Considerin' how this 'un just arrived inna mail I was gonna slip in to the side and write up some moldier Bill burn for this week, but the sight of Moxie Cowznofski's gams sure had me thinkin' otherwise! So sock it to POTRZEBIE gets moved up to prime position if only because of Mr. Shute's smart sense of eye catching cover creations. Waah!

Nice selection again too, starting with one of those grouchy Amerigan guys mad at the Beatles novelty numbers that were all the rage in the mid-sixties, to Judy Carne trying to milk more outta her LAUGH IN fame with "Sock It To Me" (something I hear ex-hubby Burt Reynolds was not too good at leading poor Judy to begin living "a double life" ifyaknowaddamean).
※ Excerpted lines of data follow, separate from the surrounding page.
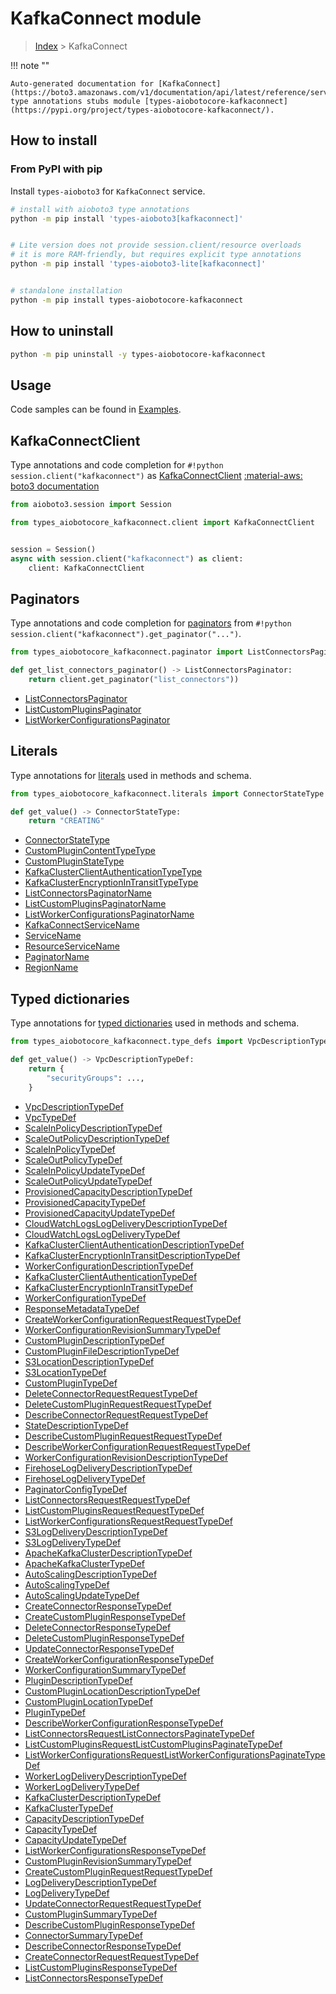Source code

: # KafkaConnect module

> [Index](../README.md) > KafkaConnect


!!! note ""

    Auto-generated documentation for [KafkaConnect](https://boto3.amazonaws.com/v1/documentation/api/latest/reference/services/kafkaconnect.html#KafkaConnect)
    type annotations stubs module [types-aiobotocore-kafkaconnect](https://pypi.org/project/types-aiobotocore-kafkaconnect/).

## How to install



### From PyPI with pip

Install `types-aioboto3` for `KafkaConnect` service.

```bash
# install with aioboto3 type annotations
python -m pip install 'types-aioboto3[kafkaconnect]'


# Lite version does not provide session.client/resource overloads
# it is more RAM-friendly, but requires explicit type annotations
python -m pip install 'types-aioboto3-lite[kafkaconnect]'


# standalone installation
python -m pip install types-aiobotocore-kafkaconnect
```



## How to uninstall

```bash
python -m pip uninstall -y types-aiobotocore-kafkaconnect
```

## Usage

Code samples can be found in [Examples](./usage.md).

## KafkaConnectClient

Type annotations and code completion for  `#!python session.client("kafkaconnect")` as [KafkaConnectClient](./client.md)
[:material-aws: boto3 documentation](https://boto3.amazonaws.com/v1/documentation/api/latest/reference/services/kafkaconnect.html#KafkaConnect.Client)

```python title="Usage example"
from aioboto3.session import Session

from types_aiobotocore_kafkaconnect.client import KafkaConnectClient


session = Session()
async with session.client("kafkaconnect") as client:
    client: KafkaConnectClient
```


## Paginators

Type annotations and code completion for
[paginators](./paginators.md)
from `#!python session.client("kafkaconnect").get_paginator("...")`.

```python title="Usage example"
from types_aiobotocore_kafkaconnect.paginator import ListConnectorsPaginator

def get_list_connectors_paginator() -> ListConnectorsPaginator:
    return client.get_paginator("list_connectors"))
```

- [ListConnectorsPaginator](./paginators.md#listconnectorspaginator)
- [ListCustomPluginsPaginator](./paginators.md#listcustompluginspaginator)
- [ListWorkerConfigurationsPaginator](./paginators.md#listworkerconfigurationspaginator)








## Literals

Type annotations for [literals](./literals.md) used in methods and schema.

```python title="Usage example"
from types_aiobotocore_kafkaconnect.literals import ConnectorStateType

def get_value() -> ConnectorStateType:
    return "CREATING"
```

- [ConnectorStateType](./literals.md#connectorstatetype)
- [CustomPluginContentTypeType](./literals.md#customplugincontenttypetype)
- [CustomPluginStateType](./literals.md#custompluginstatetype)
- [KafkaClusterClientAuthenticationTypeType](./literals.md#kafkaclusterclientauthenticationtypetype)
- [KafkaClusterEncryptionInTransitTypeType](./literals.md#kafkaclusterencryptionintransittypetype)
- [ListConnectorsPaginatorName](./literals.md#listconnectorspaginatorname)
- [ListCustomPluginsPaginatorName](./literals.md#listcustompluginspaginatorname)
- [ListWorkerConfigurationsPaginatorName](./literals.md#listworkerconfigurationspaginatorname)
- [KafkaConnectServiceName](./literals.md#kafkaconnectservicename)
- [ServiceName](./literals.md#servicename)
- [ResourceServiceName](./literals.md#resourceservicename)
- [PaginatorName](./literals.md#paginatorname)
- [RegionName](./literals.md#regionname)




## Typed dictionaries

Type annotations for [typed dictionaries](./type_defs.md) used in methods and schema.

```python title="Usage example"
from types_aiobotocore_kafkaconnect.type_defs import VpcDescriptionTypeDef

def get_value() -> VpcDescriptionTypeDef:
    return {
        "securityGroups": ...,
    }
```

- [VpcDescriptionTypeDef](./type_defs.md#vpcdescriptiontypedef)
- [VpcTypeDef](./type_defs.md#vpctypedef)
- [ScaleInPolicyDescriptionTypeDef](./type_defs.md#scaleinpolicydescriptiontypedef)
- [ScaleOutPolicyDescriptionTypeDef](./type_defs.md#scaleoutpolicydescriptiontypedef)
- [ScaleInPolicyTypeDef](./type_defs.md#scaleinpolicytypedef)
- [ScaleOutPolicyTypeDef](./type_defs.md#scaleoutpolicytypedef)
- [ScaleInPolicyUpdateTypeDef](./type_defs.md#scaleinpolicyupdatetypedef)
- [ScaleOutPolicyUpdateTypeDef](./type_defs.md#scaleoutpolicyupdatetypedef)
- [ProvisionedCapacityDescriptionTypeDef](./type_defs.md#provisionedcapacitydescriptiontypedef)
- [ProvisionedCapacityTypeDef](./type_defs.md#provisionedcapacitytypedef)
- [ProvisionedCapacityUpdateTypeDef](./type_defs.md#provisionedcapacityupdatetypedef)
- [CloudWatchLogsLogDeliveryDescriptionTypeDef](./type_defs.md#cloudwatchlogslogdeliverydescriptiontypedef)
- [CloudWatchLogsLogDeliveryTypeDef](./type_defs.md#cloudwatchlogslogdeliverytypedef)
- [KafkaClusterClientAuthenticationDescriptionTypeDef](./type_defs.md#kafkaclusterclientauthenticationdescriptiontypedef)
- [KafkaClusterEncryptionInTransitDescriptionTypeDef](./type_defs.md#kafkaclusterencryptionintransitdescriptiontypedef)
- [WorkerConfigurationDescriptionTypeDef](./type_defs.md#workerconfigurationdescriptiontypedef)
- [KafkaClusterClientAuthenticationTypeDef](./type_defs.md#kafkaclusterclientauthenticationtypedef)
- [KafkaClusterEncryptionInTransitTypeDef](./type_defs.md#kafkaclusterencryptionintransittypedef)
- [WorkerConfigurationTypeDef](./type_defs.md#workerconfigurationtypedef)
- [ResponseMetadataTypeDef](./type_defs.md#responsemetadatatypedef)
- [CreateWorkerConfigurationRequestRequestTypeDef](./type_defs.md#createworkerconfigurationrequestrequesttypedef)
- [WorkerConfigurationRevisionSummaryTypeDef](./type_defs.md#workerconfigurationrevisionsummarytypedef)
- [CustomPluginDescriptionTypeDef](./type_defs.md#customplugindescriptiontypedef)
- [CustomPluginFileDescriptionTypeDef](./type_defs.md#custompluginfiledescriptiontypedef)
- [S3LocationDescriptionTypeDef](./type_defs.md#s3locationdescriptiontypedef)
- [S3LocationTypeDef](./type_defs.md#s3locationtypedef)
- [CustomPluginTypeDef](./type_defs.md#customplugintypedef)
- [DeleteConnectorRequestRequestTypeDef](./type_defs.md#deleteconnectorrequestrequesttypedef)
- [DeleteCustomPluginRequestRequestTypeDef](./type_defs.md#deletecustompluginrequestrequesttypedef)
- [DescribeConnectorRequestRequestTypeDef](./type_defs.md#describeconnectorrequestrequesttypedef)
- [StateDescriptionTypeDef](./type_defs.md#statedescriptiontypedef)
- [DescribeCustomPluginRequestRequestTypeDef](./type_defs.md#describecustompluginrequestrequesttypedef)
- [DescribeWorkerConfigurationRequestRequestTypeDef](./type_defs.md#describeworkerconfigurationrequestrequesttypedef)
- [WorkerConfigurationRevisionDescriptionTypeDef](./type_defs.md#workerconfigurationrevisiondescriptiontypedef)
- [FirehoseLogDeliveryDescriptionTypeDef](./type_defs.md#firehoselogdeliverydescriptiontypedef)
- [FirehoseLogDeliveryTypeDef](./type_defs.md#firehoselogdeliverytypedef)
- [PaginatorConfigTypeDef](./type_defs.md#paginatorconfigtypedef)
- [ListConnectorsRequestRequestTypeDef](./type_defs.md#listconnectorsrequestrequesttypedef)
- [ListCustomPluginsRequestRequestTypeDef](./type_defs.md#listcustompluginsrequestrequesttypedef)
- [ListWorkerConfigurationsRequestRequestTypeDef](./type_defs.md#listworkerconfigurationsrequestrequesttypedef)
- [S3LogDeliveryDescriptionTypeDef](./type_defs.md#s3logdeliverydescriptiontypedef)
- [S3LogDeliveryTypeDef](./type_defs.md#s3logdeliverytypedef)
- [ApacheKafkaClusterDescriptionTypeDef](./type_defs.md#apachekafkaclusterdescriptiontypedef)
- [ApacheKafkaClusterTypeDef](./type_defs.md#apachekafkaclustertypedef)
- [AutoScalingDescriptionTypeDef](./type_defs.md#autoscalingdescriptiontypedef)
- [AutoScalingTypeDef](./type_defs.md#autoscalingtypedef)
- [AutoScalingUpdateTypeDef](./type_defs.md#autoscalingupdatetypedef)
- [CreateConnectorResponseTypeDef](./type_defs.md#createconnectorresponsetypedef)
- [CreateCustomPluginResponseTypeDef](./type_defs.md#createcustompluginresponsetypedef)
- [DeleteConnectorResponseTypeDef](./type_defs.md#deleteconnectorresponsetypedef)
- [DeleteCustomPluginResponseTypeDef](./type_defs.md#deletecustompluginresponsetypedef)
- [UpdateConnectorResponseTypeDef](./type_defs.md#updateconnectorresponsetypedef)
- [CreateWorkerConfigurationResponseTypeDef](./type_defs.md#createworkerconfigurationresponsetypedef)
- [WorkerConfigurationSummaryTypeDef](./type_defs.md#workerconfigurationsummarytypedef)
- [PluginDescriptionTypeDef](./type_defs.md#plugindescriptiontypedef)
- [CustomPluginLocationDescriptionTypeDef](./type_defs.md#custompluginlocationdescriptiontypedef)
- [CustomPluginLocationTypeDef](./type_defs.md#custompluginlocationtypedef)
- [PluginTypeDef](./type_defs.md#plugintypedef)
- [DescribeWorkerConfigurationResponseTypeDef](./type_defs.md#describeworkerconfigurationresponsetypedef)
- [ListConnectorsRequestListConnectorsPaginateTypeDef](./type_defs.md#listconnectorsrequestlistconnectorspaginatetypedef)
- [ListCustomPluginsRequestListCustomPluginsPaginateTypeDef](./type_defs.md#listcustompluginsrequestlistcustompluginspaginatetypedef)
- [ListWorkerConfigurationsRequestListWorkerConfigurationsPaginateTypeDef](./type_defs.md#listworkerconfigurationsrequestlistworkerconfigurationspaginatetypedef)
- [WorkerLogDeliveryDescriptionTypeDef](./type_defs.md#workerlogdeliverydescriptiontypedef)
- [WorkerLogDeliveryTypeDef](./type_defs.md#workerlogdeliverytypedef)
- [KafkaClusterDescriptionTypeDef](./type_defs.md#kafkaclusterdescriptiontypedef)
- [KafkaClusterTypeDef](./type_defs.md#kafkaclustertypedef)
- [CapacityDescriptionTypeDef](./type_defs.md#capacitydescriptiontypedef)
- [CapacityTypeDef](./type_defs.md#capacitytypedef)
- [CapacityUpdateTypeDef](./type_defs.md#capacityupdatetypedef)
- [ListWorkerConfigurationsResponseTypeDef](./type_defs.md#listworkerconfigurationsresponsetypedef)
- [CustomPluginRevisionSummaryTypeDef](./type_defs.md#custompluginrevisionsummarytypedef)
- [CreateCustomPluginRequestRequestTypeDef](./type_defs.md#createcustompluginrequestrequesttypedef)
- [LogDeliveryDescriptionTypeDef](./type_defs.md#logdeliverydescriptiontypedef)
- [LogDeliveryTypeDef](./type_defs.md#logdeliverytypedef)
- [UpdateConnectorRequestRequestTypeDef](./type_defs.md#updateconnectorrequestrequesttypedef)
- [CustomPluginSummaryTypeDef](./type_defs.md#custompluginsummarytypedef)
- [DescribeCustomPluginResponseTypeDef](./type_defs.md#describecustompluginresponsetypedef)
- [ConnectorSummaryTypeDef](./type_defs.md#connectorsummarytypedef)
- [DescribeConnectorResponseTypeDef](./type_defs.md#describeconnectorresponsetypedef)
- [CreateConnectorRequestRequestTypeDef](./type_defs.md#createconnectorrequestrequesttypedef)
- [ListCustomPluginsResponseTypeDef](./type_defs.md#listcustompluginsresponsetypedef)
- [ListConnectorsResponseTypeDef](./type_defs.md#listconnectorsresponsetypedef)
There are more surprises here from Alfred E. Newman's "Potrzebie" (which is just a jazzy instrumental...no burps to be heard whatsoever!) to a couple of tracks by the Jazz Crusaders of all people! There are also four good 'un's from Charlie Rich here, he bein' a guy who should be getting more BLOG TO COMM coverage one of these days if I only can get the mustard up to do so.

The rest also fits in with my free time laze about sensibilities from the Moody and the Deltas funk soul groove to Hal Payne and Bill Sherrell's local country rock stomp. Not a duff moment to be heard, though howcum no hotcha old type radio commercials Bill???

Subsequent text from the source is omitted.